Les sauvegardes immuables, l’ingrédient secret de la cyber-résilience Selon les conclusions du rapport, l’une des méthodes les plus sûres de protéger ses données consiste à s’assurer que les cibles de sauvegarde ne peuvent pas être supprimées ou corrompues. Cette approche porte le nom « d’immuabilité des données ». Elle peut être déployée sur l’ensemble du cycle de protection des données et est de plus en plus fréquemment adoptée par les entreprises européennes. Ainsi, 82 % d’entre elles utilisent des cibles de sauvegarde immuables dans le cloud, tandis que 64 % s’appuient sur une méthode de stockage immuable sur disques.

Afin de mettre en place un système de sauvegardes immuables, la meilleure méthode consiste à se conformer à la règle dite du « 3-2-1-1-0 », selon laquelle les entreprises doivent conserver au moins trois copies de leurs données et applications, les stocker sur au moins deux types de médias distincts en conservant l’un d’eux hors site et tester leurs plans de reprise d’activité afin de s’assurer que le processus de restauration ne comporte aucune erreur. Cette approche permet de renforcer à la fois la continuité d’activité et la cyber-résilience de l’entreprise.

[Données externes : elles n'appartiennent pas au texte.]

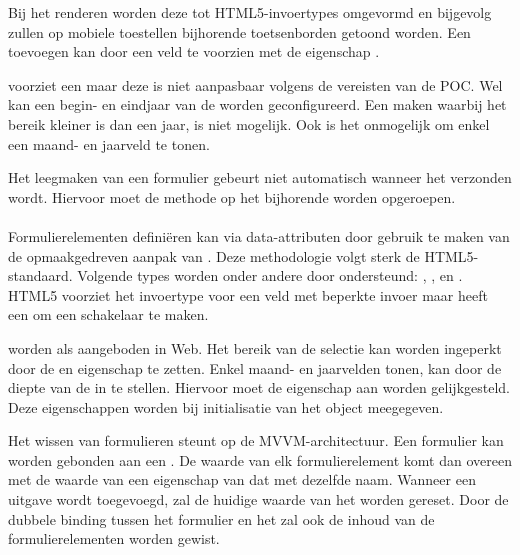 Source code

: Bij het renderen worden deze tot HTML5-invoertypes omgevormd en bijgevolg zullen op mobiele toestellen bijhorende toetsenborden getoond worden.
Een  toevoegen kan door een veld te voorzien met de eigenschap .

\st{} voorziet een  maar deze is niet aanpasbaar volgens de vereisten van de POC.
Wel kan een begin- en eindjaar van de  worden geconfigureerd.
Een  maken waarbij het bereik kleiner is dan een jaar, is niet mogelijk.
Ook is het onmogelijk om enkel een maand- en jaarveld te tonen.

Het leegmaken van een formulier gebeurt niet automatisch wanneer het verzonden wordt.
Hiervoor moet de  methode op het bijhorende  worden opgeroepen.

\paragraph{\kendo}
 Formulierelementen definiëren kan via data-attributen door gebruik te maken van de opmaakgedreven aanpak van \kendo.
 Deze methodologie volgt sterk de HTML5-standaard.
 Volgende types worden onder andere door \kendo{} ondersteund:  , ,  en .
 HTML5 voorziet het invoertype  voor een veld met beperkte invoer maar \kendo{} heeft een  om een schakelaar te maken.

  worden als  aangeboden in \kendo Web.
 Het bereik van de selectie kan worden ingeperkt door de  en  eigenschap te zetten.
 Enkel maand- en jaarvelden tonen, kan door de diepte van de  in te stellen.
 Hiervoor moet de eigenschap  aan  worden gelijkgesteld.
 Deze eigenschappen worden bij initialisatie van het object meegegeven.
 
 
 Het wissen van formulieren steunt op de MVVM-architectuur.
 Een formulier kan worden gebonden aan een .
 De waarde van elk formulierelement komt dan overeen met de waarde van een eigenschap van dat  met dezelfde naam.
 Wanneer een uitgave wordt toegevoegd, zal de huidige waarde van het  worden gereset.
 Door de dubbele binding tussen het formulier en het  zal ook de inhoud van de formulierelementen worden gewist.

Garantir une reprise d’activité rapide et fiable

Une attaque par ransomware réussie peut être considérée comme une catastrophe au même titre qu’un incendie, une inondation ou une tempête. L’une des premières décisions stratégiques à prendre consiste à définir l’emplacement vers lequel les données doivent être restaurées. Selon le Veeam Ransomware Trends Report 2023, les entreprises européennes s’appuient généralement sur une stratégie hybride. En cas d’incident, 69 % d’entre elles projettent de restaurer leurs données vers une infrastructure hébergée dans le cloud ou via une solution de reprise d’activité après sinistre as-a-Service (DRaaS) et 83 % vers des serveurs situés au sein d’un datacenter. Pour la plupart des répondants, les stratégies de continuité d’activité (BC), de reprise d’activité après sinistre (DR) et de cyber-résilience intègrent une restauration vers les deux types d’emplacements en fonction de l’incident : un constat rassurant.

Il faut cependant rester vigilant afin d’éviter de réintroduire un logiciel malveillant ou des données infectées au sein de l’environnement de production au cours du processus de reprise d’activité. C’est pourquoi la restauration des données et des systèmes ne doit pas débuter immédiatement à partir des sauvegardes. Plusieurs approches sont envisageables, mais la meilleure consiste à utiliser une simulation ou les fonctionnalités d’un environnement de type sandbox. Cette stratégie est largement plébiscitée par les entreprises européennes, car 44 % d’entre elles restaurent leurs données dans une zone isolée réservée aux tests ou sur ce type d’environnement avant de les remettre en production.

« De nos jours, la cyber-résilience devrait être la principale priorité de toutes les entreprises. Face à la menace que représentent les ransomwares, les mesures préventives ne suffisent plus. Une sauvegarde sécurisée constitue la meilleure et la seule véritable ligne de défense contre une attaque par ransomware. Chez Veeam, notre mission consiste à permettre aux entreprises de minimiser les ralentissements et les temps d’arrêt, ainsi que les pertes de données, en leur fournissant des capacités en matière de résilience des données qui leur permettront de poursuivre leurs activités, afin qu’elles ne soient jamais contraintes de verser une rançon coûteuse » déclare Patrick Rohrbasser, Regional Vice President Southern Europe & Africa chez Veeam.